[What the task asks] Which lines of the entries below include "faire"? List them all.

[Records for this task]
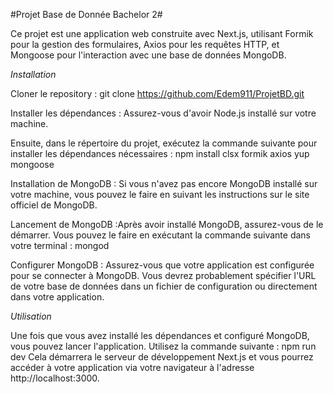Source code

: #Projet Base de Donnée Bachelor 2#

Ce projet est une application web construite avec Next.js, utilisant Formik pour la gestion des formulaires, Axios pour les requêtes HTTP, et Mongoose pour l'interaction avec une base de données MongoDB.

*Installation*

Cloner le repository : git clone https://github.com/Edem911/ProjetBD.git

Installer les dépendances :
Assurez-vous d'avoir Node.js installé sur votre machine. 

Ensuite, dans le répertoire du projet, exécutez la commande suivante pour installer les dépendances nécessaires : npm install clsx formik axios yup mongoose

Installation de MongoDB :
Si vous n'avez pas encore MongoDB installé sur votre machine, vous pouvez le faire en suivant les instructions sur le site officiel de MongoDB.

Lancement de MongoDB :Après avoir installé MongoDB, assurez-vous de le démarrer. Vous pouvez le faire en exécutant la commande suivante dans votre terminal : mongod

Configurer MongoDB :
Assurez-vous que votre application est configurée pour se connecter à MongoDB. Vous devrez probablement spécifier l'URL de votre base de données dans un fichier de configuration ou directement dans votre application.

*Utilisation*

Une fois que vous avez installé les dépendances et configuré MongoDB, vous pouvez lancer l'application. Utilisez la commande suivante :
npm run dev
Cela démarrera le serveur de développement Next.js et vous pourrez accéder à votre application via votre navigateur à l'adresse http://localhost:3000.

[Response area]
Si vous n'avez pas encore MongoDB installé sur votre machine, vous pouvez le faire en suivant les instructions sur le site officiel de MongoDB.
Lancement de MongoDB :Après avoir installé MongoDB, assurez-vous de le démarrer. Vous pouvez le faire en exécutant la commande suivante dans votre terminal : mongod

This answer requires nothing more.